Polícia já começou a ouvir envolvidos
Paralelamente ao acolhimento da vítima, a investigação segue avançando. Segundo a conselheira, o delegado responsável pelo caso já iniciou as intimações e começou a ouvir pessoas ligadas ao episódio registrado em vídeo. As suspeitas das agressões, apontadas como a avó paterna, responsável pela guarda judicial do menino desde 2024, e uma tia paterna, teriam deixado Paiçandu após a repercussão do caso.
A conselheira destacou ainda que a Polícia Civil tem atuado com agilidade na apuração e acredita em um desfecho positivo da investigação.
Relembre o caso
O caso ganhou grande repercussão após um vídeo mostrar o menino sendo agredido dentro da residência onde morava, em Paiçandu, na região de Maringá. As imagens, encaminhadas ao GMC Online, mostram agressões cometidas dentro do ambiente familiar. Segundo apurado pela reportagem, as agressoras seriam a avó paterna e uma tia paterna da criança, responsáveis pelos cuidados do menino.
Após ter acesso às imagens, o Conselho Tutelar realizou o afastamento imediato da criança da situação de risco. O menino passou por escuta especializada com psicóloga da delegacia e o caso foi encaminhado às autoridades competentes, incluindo o Ministério Público.
Segundo o Conselho Tutelar, a criança estuda na APAE e possui necessidades especiais.

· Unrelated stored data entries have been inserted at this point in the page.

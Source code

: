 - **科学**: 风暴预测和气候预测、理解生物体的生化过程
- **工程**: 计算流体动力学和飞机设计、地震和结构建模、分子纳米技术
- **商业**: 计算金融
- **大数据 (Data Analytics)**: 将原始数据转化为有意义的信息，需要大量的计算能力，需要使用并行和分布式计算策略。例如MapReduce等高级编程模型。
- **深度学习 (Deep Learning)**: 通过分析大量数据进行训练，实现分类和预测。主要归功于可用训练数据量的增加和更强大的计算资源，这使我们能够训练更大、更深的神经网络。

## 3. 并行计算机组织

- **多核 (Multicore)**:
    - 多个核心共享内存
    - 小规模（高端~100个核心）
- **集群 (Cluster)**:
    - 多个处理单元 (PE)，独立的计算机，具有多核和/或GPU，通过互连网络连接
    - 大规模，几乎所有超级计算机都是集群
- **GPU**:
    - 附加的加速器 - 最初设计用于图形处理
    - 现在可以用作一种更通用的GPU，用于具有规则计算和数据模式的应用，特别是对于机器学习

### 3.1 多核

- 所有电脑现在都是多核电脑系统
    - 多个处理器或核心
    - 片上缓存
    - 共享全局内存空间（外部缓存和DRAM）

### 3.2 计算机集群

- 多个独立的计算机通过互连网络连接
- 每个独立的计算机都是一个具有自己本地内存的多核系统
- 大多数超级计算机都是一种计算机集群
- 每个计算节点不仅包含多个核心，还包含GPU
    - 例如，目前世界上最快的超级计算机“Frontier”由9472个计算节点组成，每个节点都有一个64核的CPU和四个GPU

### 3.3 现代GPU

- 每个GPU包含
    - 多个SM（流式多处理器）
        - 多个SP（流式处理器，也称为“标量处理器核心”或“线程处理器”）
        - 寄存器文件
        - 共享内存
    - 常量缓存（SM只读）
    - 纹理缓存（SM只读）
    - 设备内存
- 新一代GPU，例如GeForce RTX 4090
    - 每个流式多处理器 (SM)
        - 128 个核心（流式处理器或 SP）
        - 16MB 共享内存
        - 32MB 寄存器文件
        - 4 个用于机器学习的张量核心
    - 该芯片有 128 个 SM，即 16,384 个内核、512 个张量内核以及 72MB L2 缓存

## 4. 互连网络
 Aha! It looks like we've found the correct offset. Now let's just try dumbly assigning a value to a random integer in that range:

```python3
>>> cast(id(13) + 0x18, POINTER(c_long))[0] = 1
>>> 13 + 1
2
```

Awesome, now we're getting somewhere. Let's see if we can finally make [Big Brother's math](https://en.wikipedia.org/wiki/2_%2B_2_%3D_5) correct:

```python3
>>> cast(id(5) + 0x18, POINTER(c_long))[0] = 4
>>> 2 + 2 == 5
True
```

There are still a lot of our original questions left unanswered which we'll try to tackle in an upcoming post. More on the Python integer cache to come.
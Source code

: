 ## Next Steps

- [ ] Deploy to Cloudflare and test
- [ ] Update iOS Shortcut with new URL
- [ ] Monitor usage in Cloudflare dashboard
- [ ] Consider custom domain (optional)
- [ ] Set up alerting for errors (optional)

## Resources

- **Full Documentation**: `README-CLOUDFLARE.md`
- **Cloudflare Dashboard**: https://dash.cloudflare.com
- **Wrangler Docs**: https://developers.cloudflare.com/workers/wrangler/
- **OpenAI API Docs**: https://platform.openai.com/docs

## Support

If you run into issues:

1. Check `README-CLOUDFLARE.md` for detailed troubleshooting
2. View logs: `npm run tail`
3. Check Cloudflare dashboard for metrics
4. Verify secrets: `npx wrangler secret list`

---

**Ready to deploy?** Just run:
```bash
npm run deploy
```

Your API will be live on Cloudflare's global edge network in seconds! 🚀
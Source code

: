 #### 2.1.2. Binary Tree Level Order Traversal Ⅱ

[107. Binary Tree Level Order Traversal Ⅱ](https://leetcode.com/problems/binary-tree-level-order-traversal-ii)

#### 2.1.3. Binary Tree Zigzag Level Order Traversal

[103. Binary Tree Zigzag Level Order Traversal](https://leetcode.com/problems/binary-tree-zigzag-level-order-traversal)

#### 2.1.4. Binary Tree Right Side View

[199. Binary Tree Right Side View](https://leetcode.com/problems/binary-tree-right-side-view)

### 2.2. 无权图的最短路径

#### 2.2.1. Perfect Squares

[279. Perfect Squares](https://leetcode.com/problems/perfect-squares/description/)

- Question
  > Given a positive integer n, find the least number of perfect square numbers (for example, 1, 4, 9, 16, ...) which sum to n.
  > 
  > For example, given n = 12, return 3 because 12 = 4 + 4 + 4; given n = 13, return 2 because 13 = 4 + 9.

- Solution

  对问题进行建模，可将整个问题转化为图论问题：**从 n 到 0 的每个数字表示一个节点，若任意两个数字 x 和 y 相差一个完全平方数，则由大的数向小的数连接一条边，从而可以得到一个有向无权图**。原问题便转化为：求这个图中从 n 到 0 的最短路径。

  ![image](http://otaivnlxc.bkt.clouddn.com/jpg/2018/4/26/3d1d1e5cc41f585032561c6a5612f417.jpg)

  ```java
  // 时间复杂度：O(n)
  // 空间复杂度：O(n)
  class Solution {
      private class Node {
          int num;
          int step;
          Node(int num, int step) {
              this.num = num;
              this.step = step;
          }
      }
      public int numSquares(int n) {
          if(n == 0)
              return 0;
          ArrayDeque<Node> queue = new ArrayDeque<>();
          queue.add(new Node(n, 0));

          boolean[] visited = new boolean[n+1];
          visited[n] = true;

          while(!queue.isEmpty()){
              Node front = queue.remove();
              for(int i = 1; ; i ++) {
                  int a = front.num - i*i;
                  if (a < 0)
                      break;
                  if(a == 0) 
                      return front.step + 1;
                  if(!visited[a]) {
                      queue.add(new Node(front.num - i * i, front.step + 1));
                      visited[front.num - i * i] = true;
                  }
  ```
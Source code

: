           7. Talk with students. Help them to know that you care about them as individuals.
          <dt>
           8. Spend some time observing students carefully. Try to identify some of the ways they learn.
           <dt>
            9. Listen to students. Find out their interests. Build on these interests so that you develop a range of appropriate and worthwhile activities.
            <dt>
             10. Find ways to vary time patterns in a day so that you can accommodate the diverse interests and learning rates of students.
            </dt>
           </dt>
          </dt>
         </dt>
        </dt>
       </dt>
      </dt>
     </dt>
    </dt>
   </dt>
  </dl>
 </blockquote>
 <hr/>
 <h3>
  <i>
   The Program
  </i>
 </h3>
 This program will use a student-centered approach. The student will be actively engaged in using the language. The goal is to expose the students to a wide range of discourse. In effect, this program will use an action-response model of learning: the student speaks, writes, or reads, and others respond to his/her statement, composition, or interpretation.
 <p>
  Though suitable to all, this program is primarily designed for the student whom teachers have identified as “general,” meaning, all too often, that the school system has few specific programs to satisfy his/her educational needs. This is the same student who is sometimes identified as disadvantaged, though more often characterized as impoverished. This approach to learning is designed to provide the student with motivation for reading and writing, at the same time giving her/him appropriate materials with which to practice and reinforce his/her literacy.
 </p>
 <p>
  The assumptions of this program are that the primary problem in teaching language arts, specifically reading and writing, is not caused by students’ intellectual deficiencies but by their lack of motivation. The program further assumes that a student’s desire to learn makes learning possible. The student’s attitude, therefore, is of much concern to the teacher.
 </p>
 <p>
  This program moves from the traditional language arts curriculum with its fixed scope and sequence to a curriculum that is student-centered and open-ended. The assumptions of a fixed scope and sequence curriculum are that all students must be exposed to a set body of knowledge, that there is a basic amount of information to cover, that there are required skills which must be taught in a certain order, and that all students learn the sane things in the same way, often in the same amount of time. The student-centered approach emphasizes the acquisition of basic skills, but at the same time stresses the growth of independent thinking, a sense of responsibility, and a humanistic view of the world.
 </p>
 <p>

Antes desse episódio, não havia denúncias oficiais de agressão física contra o menino, embora a família já fosse acompanhada pela rede de proteção do município.
Outras crianças foram retiradas do imóvel
Além da vítima de 10 anos, outras quatro crianças, três meninas e um menino, entre 9 e 15 anos também foram afastadas da residência. Elas são filhos da tia que aparece no vídeo e, atualmente, estão em acolhimento institucional. Segundo Rosiane, os menores haviam retornado recentemente ao convívio da mãe após um período de acolhimento em Nova Esperança, motivado por situações anteriores de negligência.
Diante da violência registrada e de outras denúncias recebidas pela rede de proteção, o Conselho Tutelar decidiu pelo novo afastamento das crianças até que os fatos sejam esclarecidos.